* **WORK TO COMPLETE**
Nothing but the line containing "Πρόσθεσε ένα script για" and the lines that follow it to the end of the material below should appear in the answer, each copied exactly.

==================================================

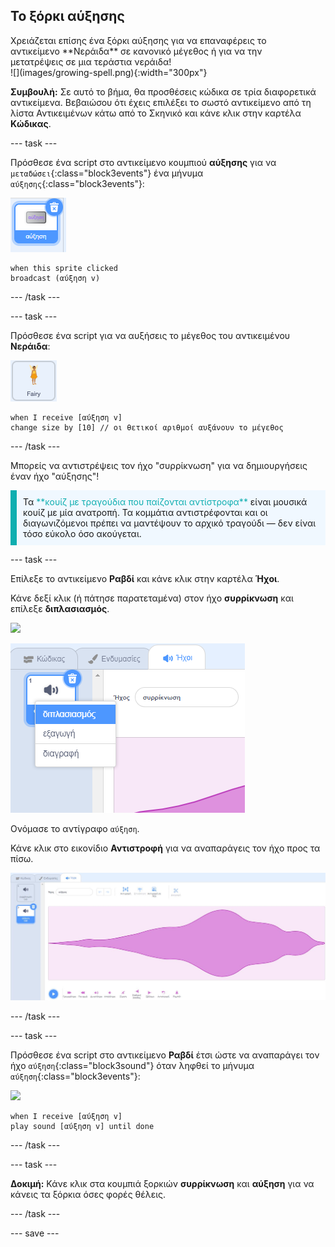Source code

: ## Το ξόρκι αύξησης

<div style="display: flex; flex-wrap: wrap">
<div style="flex-basis: 200px; flex-grow: 1; margin-right: 15px;">
Χρειάζεται επίσης ένα ξόρκι αύξησης για να επαναφέρεις το αντικείμενο **Νεράιδα** σε κανονικό μέγεθος ή για να την μετατρέψεις σε μια τεράστια νεράιδα!
</div>
<div>
![](images/growing-spell.png){:width="300px"}
</div>
</div>

**Συμβουλή:** Σε αυτό το βήμα, θα προσθέσεις κώδικα σε τρία διαφορετικά αντικείμενα. Βεβαιώσου ότι έχεις επιλέξει το σωστό αντικείμενο από τη λίστα Αντικειμένων κάτω από το Σκηνικό και κάνε κλικ στην καρτέλα **Κώδικας**.

--- task ---

Πρόσθεσε ένα script στο αντικείμενο κουμπιού **αύξησης** για να `μεταδώσει`{:class="block3events"} ένα μήνυμα `αύξησης`{:class="block3events"}:

![](images/grow-icon.png)

```blocks3
when this sprite clicked
broadcast (αύξηση v)
```

--- /task ---

--- task ---

Πρόσθεσε ένα script για να αυξήσεις το μέγεθος του αντικειμένου **Νεράιδα**:

![](images/fairy-icon.png)

```blocks3
when I receive [αύξηση v]
change size by [10] // οι θετικοί αριθμοί αυξάνουν το μέγεθος
```

--- /task ---

Μπορείς να αντιστρέψεις τον ήχο "συρρίκνωση" για να δημιουργήσεις έναν ήχο "αύξησης"!

<p style="border-left: solid; border-width:10px; border-color: #0faeb0; background-color: aliceblue; padding: 10px;">
Τα <span style="color: #0faeb0">**κουίζ με τραγούδια που παίζονται αντίστροφα**</span> είναι μουσικά κουίζ με μία ανατροπή. Τα κομμάτια αντιστρέφονται και οι διαγωνιζόμενοι πρέπει να μαντέψουν το αρχικό τραγούδι — δεν είναι τόσο εύκολο όσο ακούγεται. 
</p>

--- task ---

Επίλεξε το αντικείμενο **Ραβδί** και κάνε κλικ στην καρτέλα **Ήχοι**.

Κάνε δεξί κλικ (ή πάτησε παρατεταμένα) στον ήχο **συρρίκνωση** και επίλεξε **διπλασιασμός**.

![](images/wand-icon.png)

![Ο ήχος συρρίκνωσης με το αναδυόμενο μενού που δείχνει το διπλασιασμό.](images/duplicate-sound.png)

Ονόμασε το αντίγραφο `αύξηση`.

Κάνε κλικ στο εικονίδιο **Αντιστροφή** για να αναπαράγεις τον ήχο προς τα πίσω.

![Ο ήχος αύξησης με το εικονίδιο αντιστροφής να έχει επισημανθεί.](images/reverse-sound.png)

--- /task ---

--- task ---

Πρόσθεσε ένα script στο αντικείμενο **Ραβδί** έτσι ώστε να αναπαράγει τον ήχο `αύξηση`{:class="block3sound"} όταν ληφθεί το μήνυμα `αύξηση`{:class="block3events"}:

![](images/wand-icon.png)

```blocks3
when I receive [αύξηση v]
play sound [αύξηση v] until done
```

--- /task ---

--- task ---

**Δοκιμή:** Κάνε κλικ στα κουμπιά ξορκιών **συρρίκνωση** και **αύξηση** για να κάνεις τα ξόρκια όσες φορές θέλεις.

--- /task ---

--- save ---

==================================================

* **TASK RESULT**
Πρόσθεσε ένα script για να αυξήσεις το μέγεθος του αντικειμένου **Νεράιδα**:

![](images/fairy-icon.png)

```blocks3
when I receive [αύξηση v]
change size by [10] // οι θετικοί αριθμοί αυξάνουν το μέγεθος
```

--- /task ---

Μπορείς να αντιστρέψεις τον ήχο "συρρίκνωση" για να δημιουργήσεις έναν ήχο "αύξησης"!

<p style="border-left: solid; border-width:10px; border-color: #0faeb0; background-color: aliceblue; padding: 10px;">
Τα <span style="color: #0faeb0">**κουίζ με τραγούδια που παίζονται αντίστροφα**</span> είναι μουσικά κουίζ με μία ανατροπή. Τα κομμάτια αντιστρέφονται και οι διαγωνιζόμενοι πρέπει να μαντέψουν το αρχικό τραγούδι — δεν είναι τόσο εύκολο όσο ακούγεται. 
</p>

--- task ---

Επίλεξε το αντικείμενο **Ραβδί** και κάνε κλικ στην καρτέλα **Ήχοι**.

Κάνε δεξί κλικ (ή πάτησε παρατεταμένα) στον ήχο **συρρίκνωση** και επίλεξε **διπλασιασμός**.

![](images/wand-icon.png)

![Ο ήχος συρρίκνωσης με το αναδυόμενο μενού που δείχνει το διπλασιασμό.](images/duplicate-sound.png)

Ονόμασε το αντίγραφο `αύξηση`.

Κάνε κλικ στο εικονίδιο **Αντιστροφή** για να αναπαράγεις τον ήχο προς τα πίσω.

![Ο ήχος αύξησης με το εικονίδιο αντιστροφής να έχει επισημανθεί.](images/reverse-sound.png)

--- /task ---

--- task ---

Πρόσθεσε ένα script στο αντικείμενο **Ραβδί** έτσι ώστε να αναπαράγει τον ήχο `αύξηση`{:class="block3sound"} όταν ληφθεί το μήνυμα `αύξηση`{:class="block3events"}:

![](images/wand-icon.png)

```blocks3
when I receive [αύξηση v]
play sound [αύξηση v] until done
```

--- /task ---

--- task ---

**Δοκιμή:** Κάνε κλικ στα κουμπιά ξορκιών **συρρίκνωση** και **αύξηση** για να κάνεις τα ξόρκια όσες φορές θέλεις.

--- /task ---

--- save ---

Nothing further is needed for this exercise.